A new report from French firm IDATE predicts that the global market of services on Internet-connected TVs will reach €2.5bn in 2016, with growth expected to accelerate strongly from 2015, though at the expense of the existing pay-TV industry.
To put these figures in context however, the research firm adds that by 2016, connected TV services will represent 16.8% of the total over-the-top (OTT) video market and only about 1% of the worldwide fixed video services market.
The worldwide television sector is described as facing a profound restructuring, as players from formerly disparate sectors, such as TV, Internet and equipment vendors converge on the market.
Jacques Bajon, Head of IDATE’s Video Distribution Division, said: “The most influential element comes from the popularity of OTT products in the US, whether Netflix with its 22 million streaming customers in Q1 2012 (up 9% from Q4 2011 and generating revenue of $500 million during the quarter) or Hulu which regularly reports more than 1.5 billion ad views a month for its streamed videos, while its Hulu Plus paid offer had a base of two million subscribers in Q1 2012, which is 33% more than in Q4 2011.”
He goes on to say that, “there is nothing comparable as yet in Europe. The early days of CanalPlay Infinity, for instance, appear quite tepid in France, attracting only 25,000 paid customers in Q1 2012, while American players’ weight in the global OTT market is increasing and, by extension, in the connected TV market as well”.
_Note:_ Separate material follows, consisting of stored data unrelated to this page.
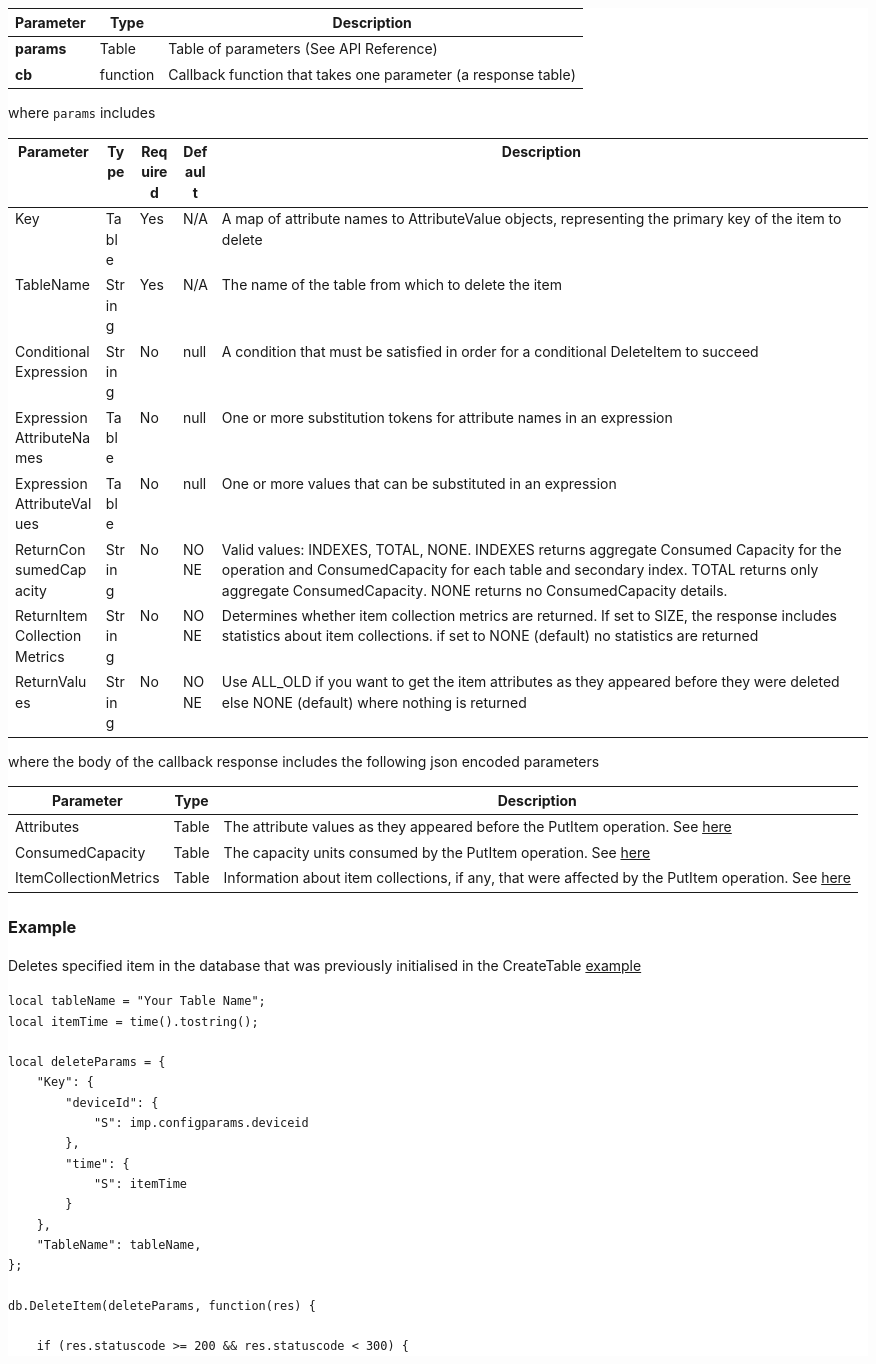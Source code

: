  Parameter       	   |       Type     | Description
---------------------- | -------------- | -----------
**params** 		       | Table         | Table of parameters (See API Reference)
**cb**                 | function       | Callback function that takes one parameter (a response table)

where `params` includes

Parameter      	 	    	|       Type						  	      | Required | Default | Description
--------------------------- | ------------------------------------------  | -------- | ------- | ----------
Key							| Table	  									  | Yes		 | N/A     | A map of attribute names to AttributeValue objects, representing the primary key of the item to delete
TableName					| String									  | Yes		 | N/A     | The name of the table from which to delete the item
ConditionalExpression		| String			 						  | No		 | null    | A condition that must be satisfied in order for a conditional DeleteItem to succeed
ExpressionAttributeNames	| Table										  | No		 | null    | One or more substitution tokens for attribute names in an expression
ExpressionAttributeValues	| Table										  | No		 | null    | One or more values that can be substituted in an expression
ReturnConsumedCapacity		| String									  | No		 | NONE    | Valid values: INDEXES, TOTAL, NONE. INDEXES returns aggregate Consumed Capacity for the operation and ConsumedCapacity for each table and secondary index. TOTAL returns only aggregate ConsumedCapacity. NONE returns no ConsumedCapacity details.  
ReturnItemCollectionMetrics	| String									  | No		 | NONE    | Determines whether item collection metrics are returned. If set to SIZE, the response includes statistics about item collections. if set to NONE (default) no statistics are returned
ReturnValues				| String									  | No		 | NONE    | Use ALL_OLD if you want to get the item attributes as they appeared before they were deleted else NONE (default) where nothing is returned

where the body of the callback response includes the following json encoded parameters

Parameter       		|       Type     | Description
----------------------  | -------------- | -----------
Attributes				| Table 		 | The attribute values as they appeared before the PutItem operation. See [here](http://docs.aws.amazon.com/amazondynamodb/latest/APIReference/API_AttributeValue.html)
ConsumedCapacity		| Table      	 | The capacity units consumed by the PutItem operation. See [here](http://docs.aws.amazon.com/amazondynamodb/latest/APIReference/API_ConsumedCapacity.html)
ItemCollectionMetrics	| Table    	     | Information about item collections, if any, that were affected by the PutItem operation. See [here](http://docs.aws.amazon.com/amazondynamodb/latest/APIReference/API_ItemCollectionMetrics.html)

### Example
Deletes specified item in the database that was previously initialised in the CreateTable [example](#idb)
```squirrel
local tableName = "Your Table Name";
local itemTime = time().tostring();

local deleteParams = {
    "Key": {
        "deviceId": {
            "S": imp.configparams.deviceid
        },
        "time": {
            "S": itemTime
        }
    },
    "TableName": tableName,
};

db.DeleteItem(deleteParams, function(res) {

    if (res.statuscode >= 200 && res.statuscode < 300) {
```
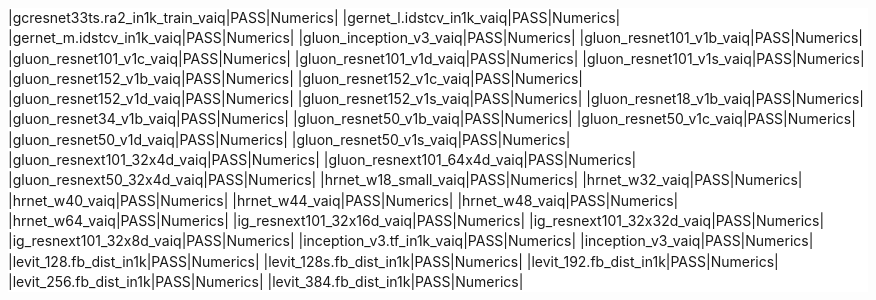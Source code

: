 |gcresnet33ts.ra2_in1k_train_vaiq|PASS|Numerics|
|gernet_l.idstcv_in1k_vaiq|PASS|Numerics|
|gernet_m.idstcv_in1k_vaiq|PASS|Numerics|
|gluon_inception_v3_vaiq|PASS|Numerics|
|gluon_resnet101_v1b_vaiq|PASS|Numerics|
|gluon_resnet101_v1c_vaiq|PASS|Numerics|
|gluon_resnet101_v1d_vaiq|PASS|Numerics|
|gluon_resnet101_v1s_vaiq|PASS|Numerics|
|gluon_resnet152_v1b_vaiq|PASS|Numerics|
|gluon_resnet152_v1c_vaiq|PASS|Numerics|
|gluon_resnet152_v1d_vaiq|PASS|Numerics|
|gluon_resnet152_v1s_vaiq|PASS|Numerics|
|gluon_resnet18_v1b_vaiq|PASS|Numerics|
|gluon_resnet34_v1b_vaiq|PASS|Numerics|
|gluon_resnet50_v1b_vaiq|PASS|Numerics|
|gluon_resnet50_v1c_vaiq|PASS|Numerics|
|gluon_resnet50_v1d_vaiq|PASS|Numerics|
|gluon_resnet50_v1s_vaiq|PASS|Numerics|
|gluon_resnext101_32x4d_vaiq|PASS|Numerics|
|gluon_resnext101_64x4d_vaiq|PASS|Numerics|
|gluon_resnext50_32x4d_vaiq|PASS|Numerics|
|hrnet_w18_small_vaiq|PASS|Numerics|
|hrnet_w32_vaiq|PASS|Numerics|
|hrnet_w40_vaiq|PASS|Numerics|
|hrnet_w44_vaiq|PASS|Numerics|
|hrnet_w48_vaiq|PASS|Numerics|
|hrnet_w64_vaiq|PASS|Numerics|
|ig_resnext101_32x16d_vaiq|PASS|Numerics|
|ig_resnext101_32x32d_vaiq|PASS|Numerics|
|ig_resnext101_32x8d_vaiq|PASS|Numerics|
|inception_v3.tf_in1k_vaiq|PASS|Numerics|
|inception_v3_vaiq|PASS|Numerics|
|levit_128.fb_dist_in1k|PASS|Numerics|
|levit_128s.fb_dist_in1k|PASS|Numerics|
|levit_192.fb_dist_in1k|PASS|Numerics|
|levit_256.fb_dist_in1k|PASS|Numerics|
|levit_384.fb_dist_in1k|PASS|Numerics|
IDATE’s overall analysis of the deployment of connected TV services concludes that the right conditions for rolling out new services were not yet entirely there in early 2012, and the research firm does not expect to see the market really take off until 2015.
Paid services will play a leading role in the development of connected TV services, according to Mr. Bajon, who adds that paid services will represent 59% of the market for video services on connected TV in three years’ time.
Advertising revenues on connected TV services are expected to be primarily derived from the operation of premium programs, while the consumption of short programmes and of user-generated content is likely to remain largely limited to PCs, smartphones and tablets.
IDATE expects the US to remain the largest market for connected TV services through 2015, accounting for up to 61% of the worldwide market. This growth is however anticipated to have negative consequences for the established TV industry, as competition from OTT services forces down subscription fees.
In general however, the research firms predicts that there will be overall growth in the global TV market at current currency values, but probably a decrease in real terms.